Awe-Inspiring Music Based on Classic Fantasy Stories


Game of Thrones is back this week, and we’re celebrating its return by raising our pitchers of mead and embarking on a week-long feast of all things fantastic (which we mean, of course, in the traditional/geeky sense of “related to the fantasy genre”). Of course, it wouldn’t be a proper party without some music for the bards to play, so we’re commencing the week with a bumper selection of songs and albums inspired by classic fantasy stories. Join us as we put on our robe and wizard hat and set out on an epic quest to create the ultimate sword-and-sorcery playlist!

Led Zeppelin — “Ramble On”

The classic, for all that J.R.R. Tolkien himself apparently hated it. Plant’s lyric makes several references the events of The Lord of the Rings, although he adapted them from a quest to destroy the One Ring to the rather more rock ‘n’ roll quest to get laid: “On the darkest steps of Mordor, I met a girl so fair/ But Gollum and the Evil One crept up and slipped away with her.” Aw, Robert. We’re sure that there were plenty more girls where she came from.

Blind Guardian, generally

Also on the Tolkien front, but taking the whole idea way, way further than Led Zep ever did — we’re talking a band who recorded an entire album based around The Silmarillion here. The album in question is 1998’s Nightfall in Middle-Earth, and while it’s definitely the band’s most gloriously geeky moment (and possibly the most gloriously geeky in recorded history), their entire back catalog is strewn with Tolkien-inspired music.

Summoning — “Mirdautas Vras”

And if Bind Guardian doesn’t do the trick… well, if your fantasy-lovin’ friends don’t go for an entire freaking lyric sung in the Black Tongue of Mordor, we don’t know what to tell you.

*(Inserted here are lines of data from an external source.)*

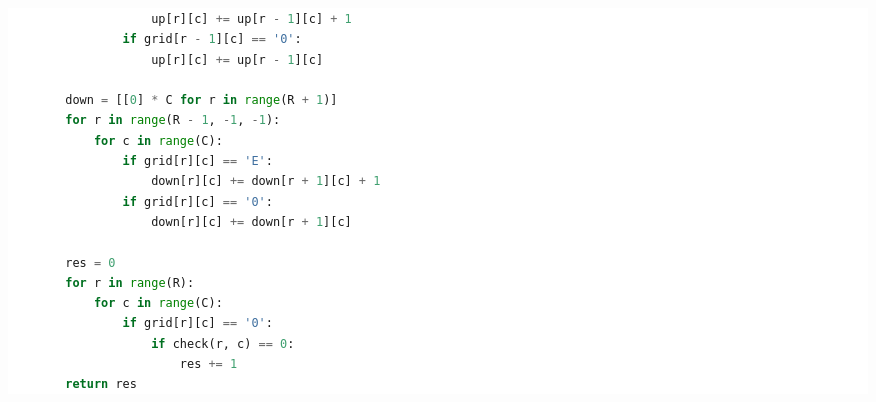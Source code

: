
 ```python
                    up[r][c] += up[r - 1][c] + 1 
                if grid[r - 1][c] == '0':
                    up[r][c] += up[r - 1][c]
        
        down = [[0] * C for r in range(R + 1)]
        for r in range(R - 1, -1, -1):
            for c in range(C):
                if grid[r][c] == 'E':
                    down[r][c] += down[r + 1][c] + 1 
                if grid[r][c] == '0':
                    down[r][c] += down[r + 1][c]

        res = 0
        for r in range(R):
            for c in range(C):
                if grid[r][c] == '0':
                    if check(r, c) == 0:
                        res += 1
        return res 
```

Final Fantasy — He Poos Clouds

The fact that Owen Pallett’s second album contained eight songs tied to the eight schools of magic in Dungeons and Dragons should be plenty good enough to qualify it for inclusion on this list, even if the album itself wasn’t also so good (and very, very strange, clearly.) As per an interview Pallett did with music blog You Ain’t No Picasso at the time of the album’s release: “Each song is supposed to be about identifying each of the forms of Dungeons and Dragons in our day to day life. It’s meant to be kind of a truth and an untruth, because all the songs are about these schools of magic, but they seem to each deny the existance of magic at the same time… Basically, the whole point of the record is kind of a death record in a way, because it’s like when you as an atheiest, or me as an athiest, are confront your own mortality, which athiests don’t often tend to do, it’s a pretty fucked up thing.”

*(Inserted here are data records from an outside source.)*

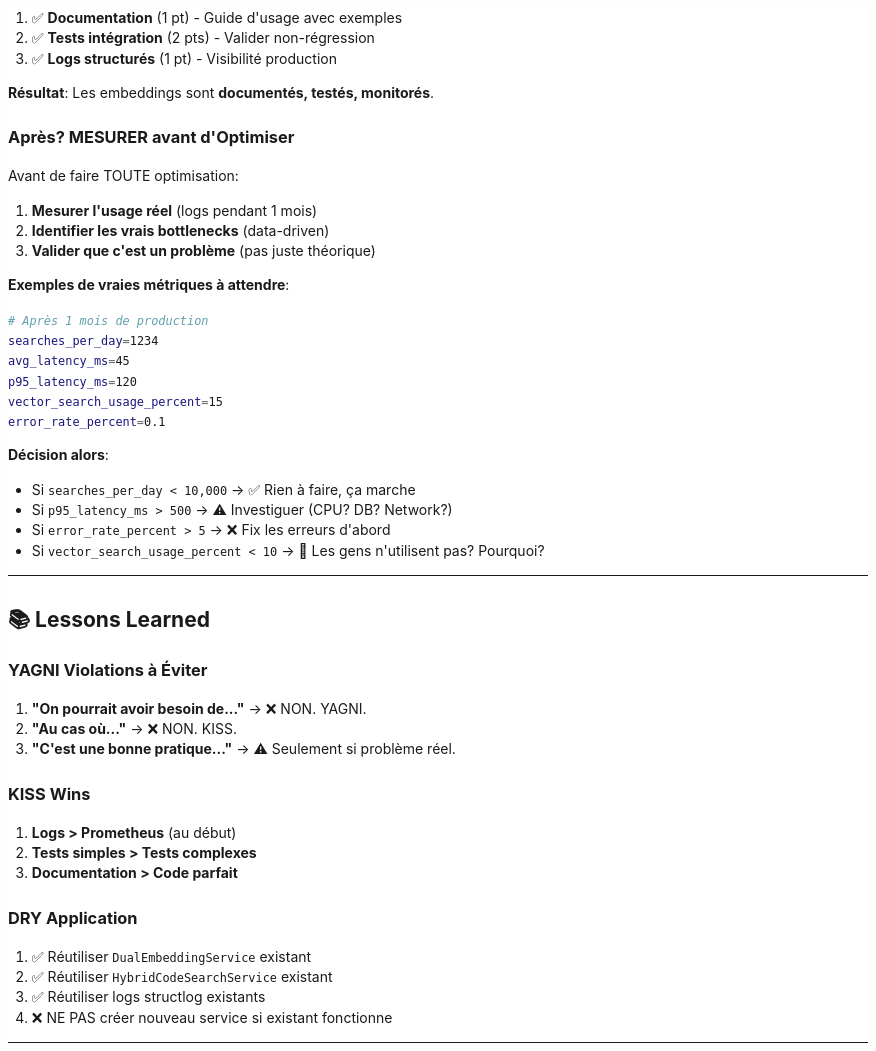 1. ✅ **Documentation** (1 pt) - Guide d'usage avec exemples
2. ✅ **Tests intégration** (2 pts) - Valider non-régression
3. ✅ **Logs structurés** (1 pt) - Visibilité production

**Résultat**: Les embeddings sont **documentés, testés, monitorés**.

### Après? MESURER avant d'Optimiser

Avant de faire TOUTE optimisation:

1. **Mesurer l'usage réel** (logs pendant 1 mois)
2. **Identifier les vrais bottlenecks** (data-driven)
3. **Valider que c'est un problème** (pas juste théorique)

**Exemples de vraies métriques à attendre**:

```bash
# Après 1 mois de production
searches_per_day=1234
avg_latency_ms=45
p95_latency_ms=120
vector_search_usage_percent=15
error_rate_percent=0.1
```

**Décision alors**:
- Si `searches_per_day < 10,000` → ✅ Rien à faire, ça marche
- Si `p95_latency_ms > 500` → ⚠️ Investiguer (CPU? DB? Network?)
- Si `error_rate_percent > 5` → ❌ Fix les erreurs d'abord
- Si `vector_search_usage_percent < 10` → 🤔 Les gens n'utilisent pas? Pourquoi?

---

## 📚 Lessons Learned

### YAGNI Violations à Éviter

1. **"On pourrait avoir besoin de..."** → ❌ NON. YAGNI.
2. **"Au cas où..."** → ❌ NON. KISS.
3. **"C'est une bonne pratique..."** → ⚠️ Seulement si problème réel.

### KISS Wins

1. **Logs > Prometheus** (au début)
2. **Tests simples > Tests complexes**
3. **Documentation > Code parfait**

### DRY Application

1. ✅ Réutiliser `DualEmbeddingService` existant
2. ✅ Réutiliser `HybridCodeSearchService` existant
3. ✅ Réutiliser logs structlog existants
4. ❌ NE PAS créer nouveau service si existant fonctionne

---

Blue Öyster Cult — “Black Blade”

Plenty of bands have written songs inspired by fantasy novels, but Blue Öyster Cult took the idea to a whole new level when they enlisted the services of their favorite writer to actually pen a lyric for them. They did so with this track off Cultösaurus Erectus (yes, that’s really the name of the album), getting Michael Moorcock to write a song from the point-of-view of Elric of Melniboné, the iconic albino warrior who’s the (anti-)hero of many of his novels.

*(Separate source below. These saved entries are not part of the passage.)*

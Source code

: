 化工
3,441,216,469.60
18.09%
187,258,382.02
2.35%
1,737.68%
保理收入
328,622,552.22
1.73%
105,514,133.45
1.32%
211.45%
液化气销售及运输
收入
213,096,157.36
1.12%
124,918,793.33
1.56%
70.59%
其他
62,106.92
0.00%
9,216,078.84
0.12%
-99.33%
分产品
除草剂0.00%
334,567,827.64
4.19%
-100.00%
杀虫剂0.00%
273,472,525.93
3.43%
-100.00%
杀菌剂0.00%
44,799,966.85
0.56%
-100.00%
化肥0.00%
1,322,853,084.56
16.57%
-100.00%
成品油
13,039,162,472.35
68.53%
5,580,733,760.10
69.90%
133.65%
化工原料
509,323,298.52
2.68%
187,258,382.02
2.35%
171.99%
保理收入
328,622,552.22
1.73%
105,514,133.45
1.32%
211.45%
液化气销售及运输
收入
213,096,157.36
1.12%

Hawkwind — The Chronicle of the Black Sword

Moorcock clearly took to the idea of working with musicians like a dragon to a city full of tasty-looking dwarves, because he revisited the idea a few years later, collaborating with Hawkwind on an entire Elric-inspired album.

Dragonforce, generally

The clue’s in the name, really — British neo-power metallers Dragonforce have made an entire career out of combining sword-and-sorcery lyricism with mind-melting guitar solos. (Also, if you can play “Through the Fire and the Flames” on Guitar Hero, we bow down to you and your +5 Axe of Epic Fretboard Destruction.)

Metallica — “The Call of Ktulu”

Ph’nglui mglw’nafh Cthulhu R’lyeh wgah’nagl fhtagn! Metallica were right into Lovecraft circa Ride the Lightning — as well as this epic instrumental, “The Thing That Should Not Be” took a whole lot of inspiration from The Call of Cthulhu, ranting about a great old one in a city beneath the sea and quoting Lovecraft’s line, “That is not dead which can eternal lie/ And with strange aeons even death may die.”

Rush — “Rivendell”

One more Tokien track for good measure — a quiet acoustic song that sounds like it could have walked straight off the soundtrack to Baldur’s Gate or somesuch. You will be entirely unsurprised to see that someone has made a YouTube video mashing up “Rivendell” with footage from The Lord of the Rings. (Also, remarkably, this isn’t even the geekiest thing that Rush ever recorded — that honor goes to the entire 2112 album, which we’ll doubtless discuss if we get around to a sci-fi version of this feature.)

The Sword — “To Take the Black”

Inspired by George R.R. Martin himself. Game over.